Last weekend, my brother finally graduated from college (wooo!) and I went down to Seattle to celebrate with family and friends. As the conversations meandered through the day, eventually this blog came up and, for some reason, I got really uncomfortable talking about it. It’s not the first time I’ve gotten uncomfortable talking about my writing but this time it really bothered me and I’ve been thinking about it more and more. After talking with a friend recently, I think I’ve pinned down why it’s been stuck in the back of my mind. Aaron and I talked about the relationship between writing and vulnerability and our culture’s unwillingness to own an idea or opinion.
Writing is an inherently vulnerable act. I am taking my thoughts, usually inwardly focused, and making them publicly known. This is hard for me. It’s one of the reasons I started writing in the first place, to make my thoughts more outwardly focused. When I put my opinions into the public realm, it opens the door for engagement with other people and their opinions, something that is equally exciting and frightening.
It’s not that I don’t want to engage with others. The opposite is true, I welcome conversation and want to learn from other perspectives. Writing provides a certain amount of safety when being vulnerable. I’m able to fully form my opinions on the page before revealing them to the world. If someone writes back, I can take my time to respond. But when I am talking to someone face to face about the very same things I wrote about, I become closed off and uncomfortable. I am unable or unwilling to become vulnerable when confronted with conversation in person.
I think our culture has created an environment where people are afraid to take ownership of their opinions. So often I hear people talking about the opinions of someone else but don’t bother forming or sharing their opinions. “I read this guy who had this opinion, he thinks this and that.” Well, what do you think about that? We’ve become so afraid to assert our own opinions for fear of offending someone else or sounding uneducated, arrogant, ignorant, (insert social fear here). That fear is not entirely irrational, there is something to be said for courtesy and civility. But where is the line between a unique individual with valuable thoughts and an individual who simply regurgitates the opinions of those around them?
Something Aaron and I talked about was creating a posture of listening while writing. When conversing with someone, I’m much more likely to listen to them if I feel like they’re listening to me. If we transfer that principle to writing, the question becomes, “how am I listening to my audience when writing?” For something like this blog, where conversation is facilitated by comments and sharing, listening could look like making sure I’m responding to others as they engage with my writing. But in general, am I considering other viewpoints and leaving room for my own viewpoint to grow and change? I can form an opinion and stick to it but I close the door to conversation if I refuse to consider other ways of thinking. It’s a fine line to walk.
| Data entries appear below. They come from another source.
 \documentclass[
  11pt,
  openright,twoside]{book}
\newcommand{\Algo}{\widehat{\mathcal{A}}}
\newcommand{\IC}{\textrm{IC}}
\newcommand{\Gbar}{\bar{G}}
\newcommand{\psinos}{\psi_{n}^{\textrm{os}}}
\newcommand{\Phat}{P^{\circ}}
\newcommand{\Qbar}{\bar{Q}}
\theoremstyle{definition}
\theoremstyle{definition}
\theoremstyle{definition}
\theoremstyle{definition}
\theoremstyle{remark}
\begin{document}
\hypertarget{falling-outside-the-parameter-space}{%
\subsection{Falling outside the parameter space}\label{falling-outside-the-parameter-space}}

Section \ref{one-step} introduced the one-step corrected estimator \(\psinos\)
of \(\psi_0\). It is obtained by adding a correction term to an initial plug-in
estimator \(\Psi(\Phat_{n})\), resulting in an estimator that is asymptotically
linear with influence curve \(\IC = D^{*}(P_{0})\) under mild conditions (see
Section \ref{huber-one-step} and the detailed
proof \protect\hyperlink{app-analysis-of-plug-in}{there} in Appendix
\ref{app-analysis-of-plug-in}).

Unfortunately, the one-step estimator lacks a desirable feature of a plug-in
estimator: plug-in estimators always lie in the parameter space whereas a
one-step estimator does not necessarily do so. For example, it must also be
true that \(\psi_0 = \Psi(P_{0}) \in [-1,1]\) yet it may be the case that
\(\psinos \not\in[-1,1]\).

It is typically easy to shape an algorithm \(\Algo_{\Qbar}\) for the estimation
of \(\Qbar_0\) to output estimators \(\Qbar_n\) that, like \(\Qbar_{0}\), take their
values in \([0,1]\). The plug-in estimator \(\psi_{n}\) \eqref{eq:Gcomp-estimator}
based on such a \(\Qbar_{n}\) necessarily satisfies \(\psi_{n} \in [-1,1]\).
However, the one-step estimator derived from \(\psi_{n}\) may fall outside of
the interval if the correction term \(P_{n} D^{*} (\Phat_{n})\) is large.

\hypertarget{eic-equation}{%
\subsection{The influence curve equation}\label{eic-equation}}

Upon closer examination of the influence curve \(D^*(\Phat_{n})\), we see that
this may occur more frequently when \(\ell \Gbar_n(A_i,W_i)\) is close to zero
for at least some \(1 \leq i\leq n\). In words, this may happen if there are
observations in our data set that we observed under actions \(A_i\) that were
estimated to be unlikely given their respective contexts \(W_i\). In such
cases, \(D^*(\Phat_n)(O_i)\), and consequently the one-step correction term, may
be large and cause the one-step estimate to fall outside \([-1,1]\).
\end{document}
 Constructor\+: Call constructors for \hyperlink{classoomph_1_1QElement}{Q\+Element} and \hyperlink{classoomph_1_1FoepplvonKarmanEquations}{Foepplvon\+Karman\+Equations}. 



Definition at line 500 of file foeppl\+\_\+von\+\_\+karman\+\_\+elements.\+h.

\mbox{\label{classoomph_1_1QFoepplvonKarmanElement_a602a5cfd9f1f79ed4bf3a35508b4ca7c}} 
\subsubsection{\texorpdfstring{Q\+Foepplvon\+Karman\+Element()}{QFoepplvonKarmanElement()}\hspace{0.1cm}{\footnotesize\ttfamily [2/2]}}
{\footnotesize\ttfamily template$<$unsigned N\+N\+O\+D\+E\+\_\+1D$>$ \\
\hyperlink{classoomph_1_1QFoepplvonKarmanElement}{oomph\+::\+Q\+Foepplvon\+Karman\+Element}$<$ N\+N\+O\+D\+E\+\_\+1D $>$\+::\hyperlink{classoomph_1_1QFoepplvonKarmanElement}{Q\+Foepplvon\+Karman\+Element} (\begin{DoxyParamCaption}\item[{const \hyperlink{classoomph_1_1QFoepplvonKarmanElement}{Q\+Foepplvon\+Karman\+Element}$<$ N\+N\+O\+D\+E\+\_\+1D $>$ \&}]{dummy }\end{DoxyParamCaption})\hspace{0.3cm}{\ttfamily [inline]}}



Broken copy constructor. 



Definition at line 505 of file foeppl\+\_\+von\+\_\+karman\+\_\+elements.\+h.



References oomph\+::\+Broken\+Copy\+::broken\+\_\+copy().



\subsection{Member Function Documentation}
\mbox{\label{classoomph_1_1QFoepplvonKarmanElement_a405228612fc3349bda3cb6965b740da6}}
I hope that I’ve created an atmosphere here where you, the reader, feel comfortable enough to engage with my writing. I promise to work on being more vulnerable, both here and in person, and to make sure I’m keeping the door open for new ideas and viewpoints. That doorway is a two way street. Are you forming your own opinions and what are you doing to make sure you are being heard? Don’t stop reading and listening to others. Just make sure that you’re digging deep into those things that matter instead of taking everything at face value. Your opinions matter to me and they should matter to you.